One can see the propriety of the word probably advancing through the process to its result in such cases as Rom. ii. 18, or xiv. 22; but to infer thence the lawfulness of so rendering the word in an instance like 1 Cor. xi. 28 is distressingly erroneous. "Let a man approve himself" Never does the Spirit so exhort a believer. Self-judgment is as right as self-approval is shockingly false; and I humbly think that the party for whom our brother wrote need no incentives from man, no perversion of God's word, to help them in a high opinion of their state. "When 'heresy' or self-will is working, and 'schisms' are apparent as the result, we have to 'approve' ourselves as regards our moral and spiritual condition, and so take our place at the table of the Lord, where the most prominent point is, not our rights and privileges or those of others, but the claims of Christ, as Lord of the assembly, and Head of the body." I have cited this notable sentence literatim as it stands, that men of spiritual judgment, yea, that the writer himself, may have the patent proof before all eyes, how completely our brother has failed to purchase to himself a good degree in the faith that is in Christ. "Much boldness" in assertion we all see, and more inaccuracy than ever, since what he ventured to call his "fresh baptism with the Holy Ghost." Let me assure him and our friends that "heresy" is not self-will, that "schisms" are rather the precursor and cause than the result, that we have to "prove" (not "approve") ourselves, that we should do well to beware of confounding the table of the Lord with that of a party, and that it is wholly unscriptural to speak of Christ as Lord "of the assembly." Even in Eph. 5:29 it should be "Christ," not "the Lord" as in the vulgar text and Authorised Version.

The aim of all this confusion is obviously to affix the stigma of "heresy," under the erroneous notion of "self-will," on all who do not like themselves "bow" (this is the proper thing and fashionable word) to the Park Street decision as a true assembly judgment.

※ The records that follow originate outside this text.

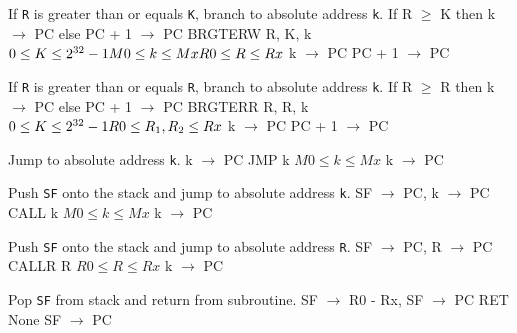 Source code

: \documentclass[titlepage]{scrartcl}
\begin{document}
{If \texttt{R} is greater than or equals \texttt{K}, branch to absolute address \texttt{k}.}
{If R $\geq$ K then k $\rightarrow$ PC else PC + 1 $\rightarrow$ PC}
{BRGTERW R, K, k}
{$0 \leq K \leq 2^{32} - 1 \hfill \break M0 \leq k \leq Mx \hfill \break R0 \leq R \leq Rx$}
{k $\rightarrow$ PC \hfill \break PC + 1 $\rightarrow$ PC}
{}
{\srtable{}{}{}{}}

{If \texttt{R} is greater than or equals \texttt{R}, branch to absolute address \texttt{k}.}
{If R $\geq$ R then k $\rightarrow$ PC else PC + 1 $\rightarrow$ PC}
{BRGTERR R, R, k}
{$0 \leq K \leq 2^{32} - 1 \hfill \break R0 \leq R_{1}, R_{2} \leq Rx$}
{k $\rightarrow$ PC \hfill \break PC + 1 $\rightarrow$ PC}
{}
{\srtable{}{}{}{}}

{Jump to absolute address \texttt{k}.}
{k $\rightarrow$ PC}
{JMP k}
{$M0 \leq k \leq Mx$}
{k $\rightarrow$ PC}
{}
{\srtable{}{}{}{}}

{Push \texttt{SF} onto the stack and jump to absolute address \texttt{k}.}
{SF $\rightarrow$ PC, k $\rightarrow$ PC}
{CALL k}
{$M0 \leq k \leq Mx$}
{k $\rightarrow$ PC}
{}
{\srtable{}{}{}{}}

{Push \texttt{SF} onto the stack and jump to absolute address \texttt{R}.}
{SF $\rightarrow$ PC, R $\rightarrow$ PC}
{CALLR R}
{$R0 \leq R \leq Rx$}
{k $\rightarrow$ PC}
{}
{\srtable{}{}{}{}}

{Pop \texttt{SF} from stack and return from subroutine.}
{SF $\rightarrow$ R0 - Rx, SF $\rightarrow$ PC}
{RET}
{None}
{SF $\rightarrow$ PC}
{}
{\srtable{}{}{}{}}

\end{document}
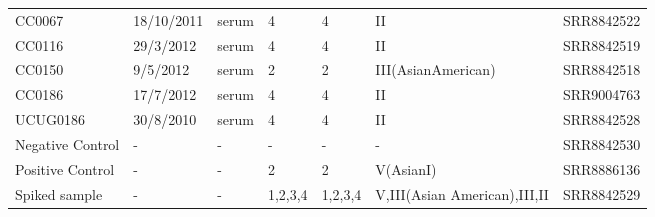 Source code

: \begin{table}[h!]
{\begin{tabular}{@{}lllllll@{}}
CC0067           & 18/10/2011 & serum  & 4 & 4 & II                 & SRR8842522 \\
CC0116           & 29/3/2012  & serum  & 4 & 4 & II                 & SRR8842519 \\
CC0150           & 9/5/2012   & serum  & 2 & 2 & III(AsianAmerican) & SRR8842518 \\
CC0186           & 17/7/2012  & serum  & 4 & 4 & II                 & SRR9004763 \\
UCUG0186         & 30/8/2010  & serum  & 4 & 4 & II                 & SRR8842528 \\
Negative Control & -          & -      & - & - & -                  & SRR8842530 \\
Positive Control & -          & -      & 2 & 2 & V(AsianI)          & SRR8886136 \\
Spiked   sample & -                          & -               & 1,2,3,4                    & 1,2,3,4           & V,III(Asian American),III,II & SRR8842529             \\ \bottomrule
\end{tabular}%
}
\end{table}

\newpage

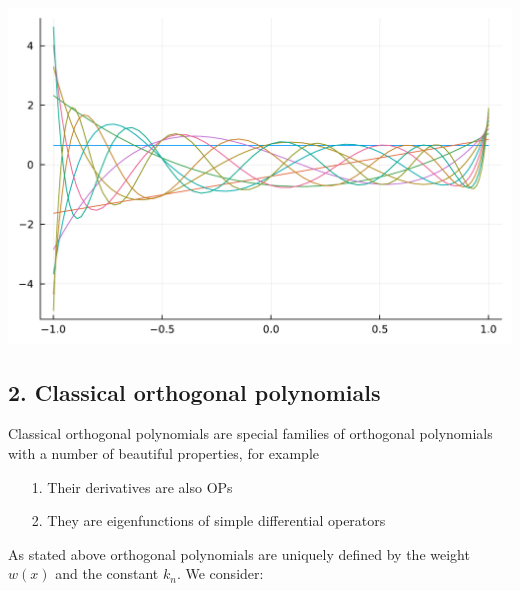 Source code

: \documentclass[12pt,a4paper]{article}
\begin{document}
\includegraphics[width=\linewidth]{jl_dOthw0/OP_methods_9_1.pdf}

\subsection{2. Classical orthogonal polynomials}
Classical orthogonal polynomials are special families of orthogonal polynomials with a number of beautiful properties, for example

\begin{itemize}
\item[1. ] Their derivatives are also OPs


\item[2. ] They are eigenfunctions of simple differential operators

\end{itemize}
As stated above orthogonal polynomials are uniquely defined by the weight $w(x)$ and the constant $k_n$. We consider:
\end{document}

When will these good people learn that only the decision of the gathered saints in London has any such character? This is and has been the avowed principle of brethren hitherto. To speak of the Park Street judgment therefore of itself reveals its independent or party character. And it was avowedly of Park Street only; but for the information of others it was allowed on the notice paper. It was not a proposal submitted for the common decision of all the saints, which, alone in London, as everywhere else in such cases, has the authority of an assembly judgment. It was an independent act and position, the sequel of the independent Declaration in August, 1879, which was the parent not only of Guildford Hall in all its varying phases since that date, but of the entire movement of the party which bears on its brow the brand of distinct and self-condemned independency.